A French Press Is Kind Of Perfect For Making Cold Brew

When the weather heats up, many of us make the switch from hot lattes and drip coffee to the ever-refreshing cold brew (though some of us like it icy year-round). And while most folks can competently brew a pot of drip coffee or make a pour-over, few know the secret to making cafe-quality cold brew at home. Many coffee lovers settle for hot coffee poured over a pitcher of ice, which can work in a pinch but lacks the full-bodied flavor and velvety texture of cold brews. The good thing is that making cold brew is deceptively easy, and many home brewers already have the right equipment for the task: the humble French press or plunger coffee maker. 

With a French press, all you need to make a cold brew is cold water, medium-coarse coffee grounds, and time. This is because a French press is perfect for letting coffee steep overnight, and when it's time to separate the beans from the brew, you can just push the plunger down and have properly made cold brew in a matter of moments.  

How to make a cold brew at home

Before making cold brew in your French press, you need to adjust your coffee recipe. Because hot coffee uses heat to help extract flavor from the beans, it requires fewer grounds. So, if you use your regular ratio for drip coffee, your cold brew will likely come out watery. Instead, get out a kitchen scale and create a 1:8 ratio of 1 gram of coffee to 8 grams of water. You can have a tighter ratio that uses less water if you prefer your cold brew to be stronger or if you want to create a cold brew concentrate that can be diluted with milk or syrups. 
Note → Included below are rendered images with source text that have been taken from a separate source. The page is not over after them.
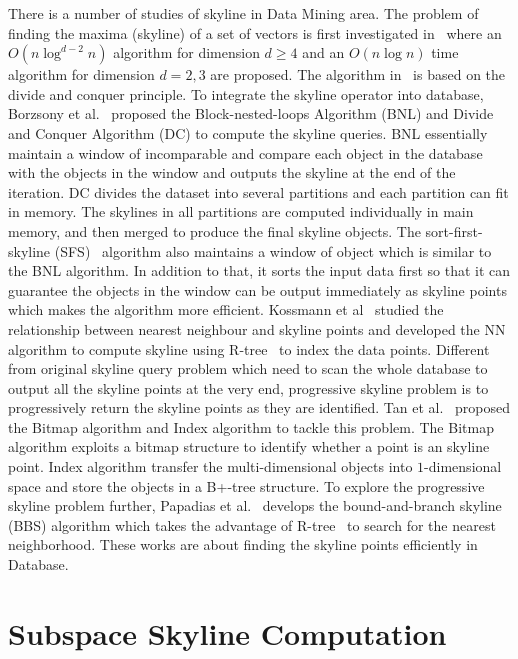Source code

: There is a number of studies of skyline in Data Mining area. The problem of finding the maxima (skyline) of a set of vectors is first investigated in~\cite{kung1975finding} where an $O(n\log ^{d-2}n)$ algorithm for dimension $d\geq 4$ and an $O(n\log n)$ time algorithm for dimension $d = 2, 3$ are proposed. The algorithm in~\cite{kung1975finding} is based on the divide and conquer principle. To integrate the skyline operator into database, Borzsony et al.~\cite{borzsony2001skyline} proposed the Block-nested-loops Algorithm (BNL) and Divide and Conquer Algorithm (DC) to compute the skyline queries. BNL essentially maintain a window of incomparable and compare each object in the database with the objects in the window and outputs the skyline at the end of the iteration. DC divides the dataset into several partitions and each partition can fit in memory. The skylines in all partitions are computed individually in main memory, and then merged to produce the final skyline objects. 
The sort-first-skyline (SFS)~\cite{chomicki2003skyline} algorithm also maintains a window of object which is similar to the BNL algorithm. In addition to that, it sorts the input data first so that it can guarantee the objects in the window can be output immediately as skyline points which makes the algorithm more efficient.
Kossmann et al~\cite{kossmann2002shooting} studied the relationship between nearest neighbour and skyline points and developed the NN algorithm to compute skyline using R-tree~\cite{beckmann1990r} to index the data points.
Different from original skyline query problem which need to scan the whole database to output all the skyline points at the very end, progressive skyline problem is to progressively return the skyline points as they are identified. Tan et al.~\cite{tan2001efficient} proposed the Bitmap algorithm and Index algorithm to tackle this problem. The Bitmap algorithm exploits a bitmap structure to identify whether a point is an skyline point. Index algorithm transfer the multi-dimensional objects into $1$-dimensional space and store the objects in a B+-tree structure. To explore the progressive skyline problem further, Papadias et al.~\cite{ papadias2003optimal, papadias2005progressive} develops the bound-and-branch skyline (BBS) algorithm which takes the advantage of R-tree~\cite{beckmann1990r} to search for the nearest neighborhood. These works are about finding the skyline points efficiently in Database.

\section{Subspace Skyline Computation}
\label{sec:rel:subspace}

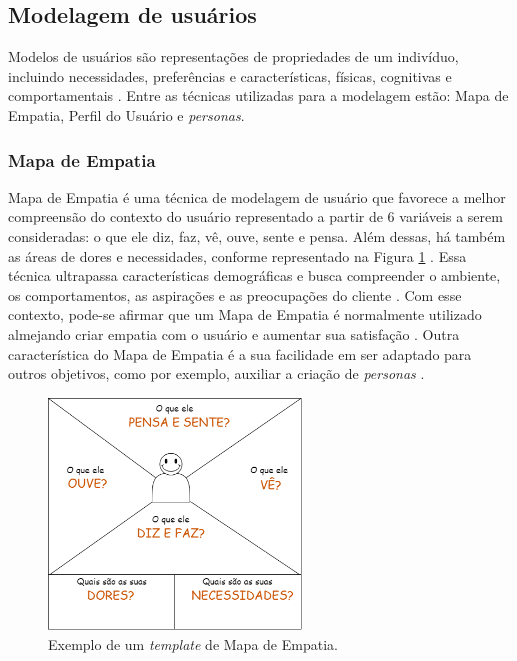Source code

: \documentclass[12pt]{article}
\begin{document}
\subsection{Modelagem de usuários}
Modelos de usuários são representações de propriedades de um indivíduo, incluindo necessidades, preferências e características, físicas, cognitivas e comportamentais \cite{mohamad_kouroupetroglou}. Entre as técnicas utilizadas para a modelagem estão: Mapa de Empatia, Perfil do Usuário e \emph{personas}.

\subsubsection{Mapa de Empatia}
\par Mapa de Empatia é uma técnica de modelagem de usuário que favorece a melhor compreensão do contexto do usuário representado a partir de 6 variáveis a serem consideradas: o que ele diz, faz, vê, ouve, sente e pensa. Além dessas, há também as áreas de dores e necessidades, conforme representado na Figura \ref{fig:MapaEmpatia} \cite{gasca2014}. Essa técnica ultrapassa características demográficas e busca compreender o ambiente, os comportamentos, as aspirações e as preocupações do cliente \cite{7328012}. Com esse contexto, pode-se afirmar que um Mapa de Empatia é normalmente utilizado almejando criar empatia com o usuário e aumentar sua satisfação \cite{10.1145/3151470.3156642}. Outra característica do Mapa de Empatia é a sua facilidade em ser adaptado para outros objetivos, como por exemplo, auxiliar a criação de \emph{personas} \cite{7328012}.

\begin{figure}[H]
    \centering
    \includegraphics[width=0.6\textwidth]{images/Mapa_Empatia.png}
    \caption{Exemplo de um \emph{template} de Mapa de Empatia.}
    \label{fig:MapaEmpatia}
\end{figure}
\end{document}
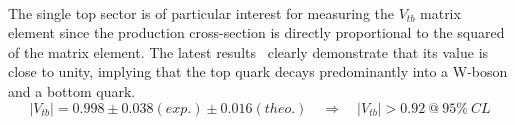 \\
The single top sector is of particular interest for measuring the $V_{tb}$ matrix element since the production cross-section is directly proportional to the squared of the matrix element. The latest results~\cite{CMSVtbResult} clearly demonstrate that its value is close to unity, implying that the top quark decays predominantly into a W-boson and a bottom quark. 
\begin{equation}
 \vert V_{tb} \vert = 0.998 \pm 0.038 (exp.) \pm 0.016 (theo.) \quad \Rightarrow \quad \vert V_{tb} \vert > 0.92 ~ @ ~ 95 \% ~ CL
\end{equation}


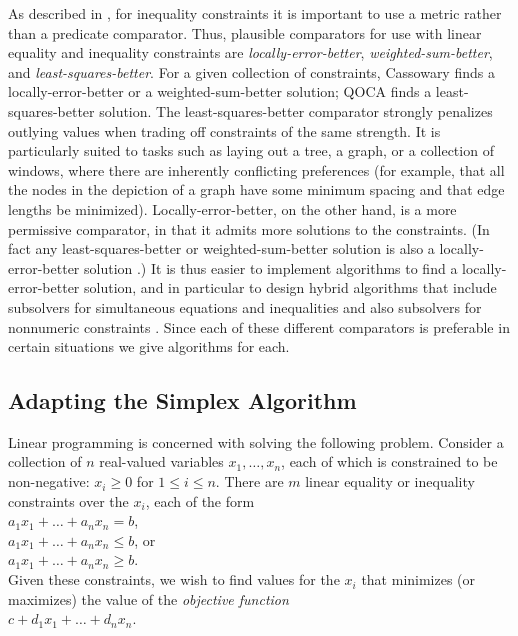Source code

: \documentclass{article}
\begin{document}
As described in \cite{borning-uist-96},
for inequality constraints it is important to use a metric rather than a
predicate comparator.  Thus, plausible comparators for use with linear
equality and inequality constraints are {\em locally-error-better}, 
{\em weighted-sum-better}, and {\em least-squares-better}.  
For a given
collection of constraints, Cassowary finds a locally-error-better or a
weighted-sum-better solution; QOCA finds a least-squares-better solution.
The least-squares-better comparator strongly
penalizes outlying values when trading off constraints of the same
strength.  It is particularly suited to tasks such as laying out a tree, a
graph, or a collection of windows, where there are inherently conflicting
preferences (for example, that all the nodes in the depiction of a graph
have some minimum spacing and that edge lengths be minimized).
Locally-error-better, on the other hand, is a more permissive
comparator, in that it admits more solutions to the constraints.  (In fact
any least-squares-better or weighted-sum-better solution is also a
locally-error-better solution \cite{borning-lisp-symbolic-computation-92}.)
It is thus easier to implement algorithms to find a locally-error-better
solution, and in particular to design hybrid algorithms that include
subsolvers for simultaneous equations and inequalities and also subsolvers
for nonnumeric constraints \cite{borning-cp-95}.
Since each of these different comparators is preferable in certain
situations we  give algorithms for each.

\subsection{Adapting the Simplex Algorithm}

Linear programming is concerned with solving the following problem.  Consider
a collection of $n$ real-valued variables $x_1, \ldots, x_n$, each
of which  is constrained to be non-negative: 
$x_i \geq 0$ for $1 \leq i \leq n$.  There are  $m$
linear equality or inequality constraints over the $x_i$, each of the form \\
\hspace*{5mm}\mbox{$a_1 x_1 + \ldots + a_n x_n = b$},\\
\hspace*{5mm}\mbox{$a_1 x_1 + \ldots + a_n x_n \leq b$},  or\\
\hspace*{5mm}\mbox{$a_1 x_1 + \ldots + a_n x_n \geq b$}.\\
Given these constraints, we wish to find values for the $x_i$ that minimizes 
(or maximizes) the value of the {\em objective function} \\
\hspace*{5mm}$c + d_1 x_1 + \ldots + d_n x_n$. \\
\end{document}
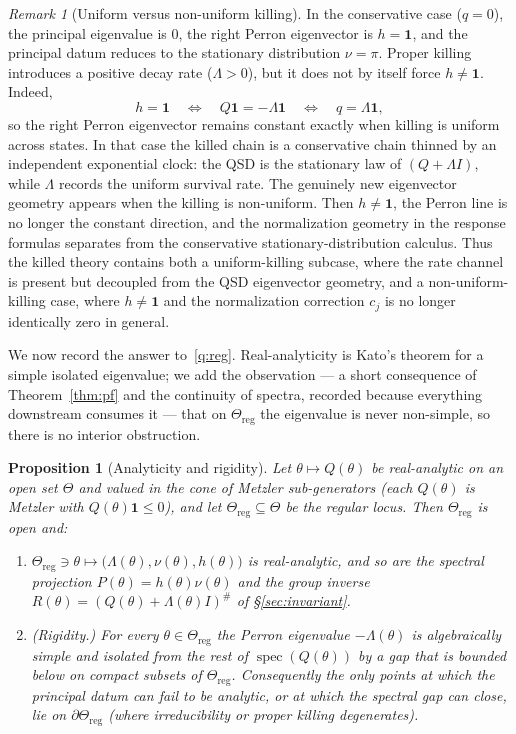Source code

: \documentclass[11pt,reqno]{amsart}
\theoremstyle{plain}
\newtheorem{proposition}[theorem]{Proposition}
\theoremstyle{definition}
\theoremstyle{remark}
\newtheorem{remark}[theorem]{Remark}
\newcommand{\Reg}{\Theta_{\mathrm{reg}}}
\newcommand{\one}{\mathbf{1}}
\DeclareMathOperator{\spec}{spec}
\begin{document}
\begin{remark}[Uniform versus non-uniform killing]\label{rem:uniform-killing}
In the conservative case ($q=0$), the principal eigenvalue is $0$, the right Perron
eigenvector is $h=\one$, and the principal datum reduces to the stationary
distribution $\nu=\pi$. Proper killing introduces a positive decay rate
($\Lambda>0$), but it does not by itself force $h\neq\one$. Indeed,
\[
h=\one
\quad\Longleftrightarrow\quad
Q\one=-\Lambda\one
\quad\Longleftrightarrow\quad
q=\Lambda\one,
\]
so the right Perron eigenvector remains constant exactly when killing is uniform
across states. In that case the killed chain is a conservative chain thinned by an
independent exponential clock: the QSD is the stationary law of $(Q+\Lambda I)$,
while $\Lambda$ records the uniform survival rate.
The genuinely new eigenvector geometry appears when the killing is non-uniform.
Then $h\neq\one$, the Perron line is no longer the constant direction, and the
normalization geometry in the response formulas separates from the conservative
stationary-distribution calculus. Thus the killed theory contains both a
uniform-killing subcase, where the rate channel is present but decoupled from the
QSD eigenvector geometry, and a non-uniform-killing case, where $h\neq\one$ and the
normalization correction $c_j$ is no longer identically zero in general.
\end{remark}

We now record the answer to~\ref{q:reg}. Real-analyticity is Kato's theorem for a
simple isolated eigenvalue; we add the observation --- a short consequence of
Theorem~\ref{thm:pf} and the continuity of spectra, recorded because everything
downstream consumes it --- that on $\Reg$ the eigenvalue is never non-simple, so
there is no interior obstruction.

\begin{proposition}[Analyticity and rigidity]\label{thm:rigidity}
Let $\theta\mapsto Q(\theta)$ be real-analytic on an open set $\Theta$ and valued in
the cone of Metzler sub-generators (each $Q(\theta)$ is Metzler with
$Q(\theta)\one\le 0$), and let $\Reg\subseteq\Theta$ be the regular locus. Then
$\Reg$ is open and:
\begin{enumerate}[label=\textup{(\roman*)}]
\item $\Reg\ni\theta\mapsto\bigl(\Lambda(\theta),\nu(\theta),h(\theta)\bigr)$ is
real-analytic, and so are the spectral projection $P(\theta)=h(\theta)\nu(\theta)$
and the group inverse $R(\theta)=(Q(\theta)+\Lambda(\theta)I)^{\#}$ of
\S\ref{sec:invariant}.
\item \textup{(Rigidity.)} For every $\theta\in\Reg$ the Perron eigenvalue
$-\Lambda(\theta)$ is algebraically simple and isolated from the rest of
$\spec(Q(\theta))$ by a gap that is bounded below on compact subsets of $\Reg$.
Consequently the only points at which the principal datum can fail to be analytic,
or at which the spectral gap can close, lie on $\partial\Reg$ \textup{(}where
irreducibility or proper killing degenerates\textup{)}.
\end{enumerate}
\end{proposition}
\end{document}
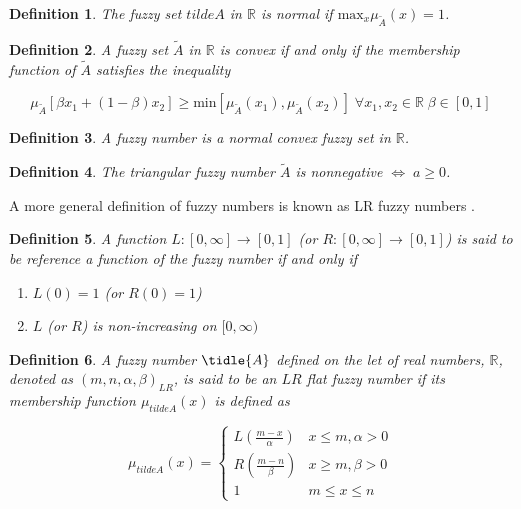 \documentclass[11pt,a4paper,final]{article}
\newtheorem{definition}{Definition}[section]
\begin{document}
\begin{definition}
The fuzzy set \(tilde{A}\) in \(\mathbb{R}\) is normal if \(\text{max}_x \mu_{\tilde{A}}(x) = 1\).
\end{definition}

\begin{definition}
A fuzzy set \(\tilde{A}\) in \(\mathbb{R}\) is convex if and only if the membership function of \(\tilde{A}\) satisfies the inequality

\begin{equation*}
\mu_{\tilde{A}}[\beta x_1 + (1-\beta)x_2] \ge \text{min}[\mu_{\tilde{A}}(x_1), \mu_{\tilde{A}}(x_2)]\; \forall x_1, x_2 \in \mathbb{R}\; \beta \in [0,1]
\end{equation*}
\end{definition}

\begin{definition}
A fuzzy number is a normal convex fuzzy set in \(\mathbb{R}\).
\end{definition}

\begin{definition}
The triangular fuzzy number \(\tilde{A}\) is nonnegative \(\iff\; a \ge 0\).
\end{definition}

A more general definition of fuzzy numbers is known as LR fuzzy numbers
\cite{kaur-2016-introd-fuzzy,zimmermann-2001-fuzzy-set}.

\begin{definition}
A function \(L:[0,\infty] \rightarrow [0,1]\) (or \(R:[0,\infty] \rightarrow [0,1]\)) is said to be reference a function of the fuzzy number if and only
if

\begin{enumerate}
\item \(L(0) = 1\) (or \(R(0) = 1\))
\item \(L\) (or \(R\)) is non-increasing on \([0,\infty)\)
\end{enumerate}
\end{definition}

\begin{definition}
A fuzzy number \(\tidle{A}\) defined on the let of real numbers, \(\mathbb{R}\), denoted as \((m,n,\alpha,\beta)_{LR}\), is said to be an \(LR\)
flat fuzzy number if its membership function \(\mu_{tilde{A}}(x)\) is defined as

\begin{equation}
\mu_{tilde{A}}(x) =
\begin{cases}
L(\frac{m-x}{\alpha}) & x \le m, \alpha > 0 \\
R(\frac{m-n}{\beta}) & x \ge m, \beta > 0 \\
1                & m \le x \le n
\end{cases}
\end{equation}
\end{definition}
\end{document}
Pour the coffee grounds into the press, then pour the water over them with a kettle or pitcher of cool water. Combine the coffee grounds and water in a counter-clockwise spiral to completely submerge the coffee grounds. For extra insurance, use a spoon or stir stick to mix them because dry pockets can occur even if everything looks wet. Finally, leave the mixture to steep overnight or at least 12 hours. The more time spent steeping, the stronger the coffee will be — but longer than 24 hours can make cold brew bitter. In the morning, simply plunge the coffee, pour it over ice, and enjoy.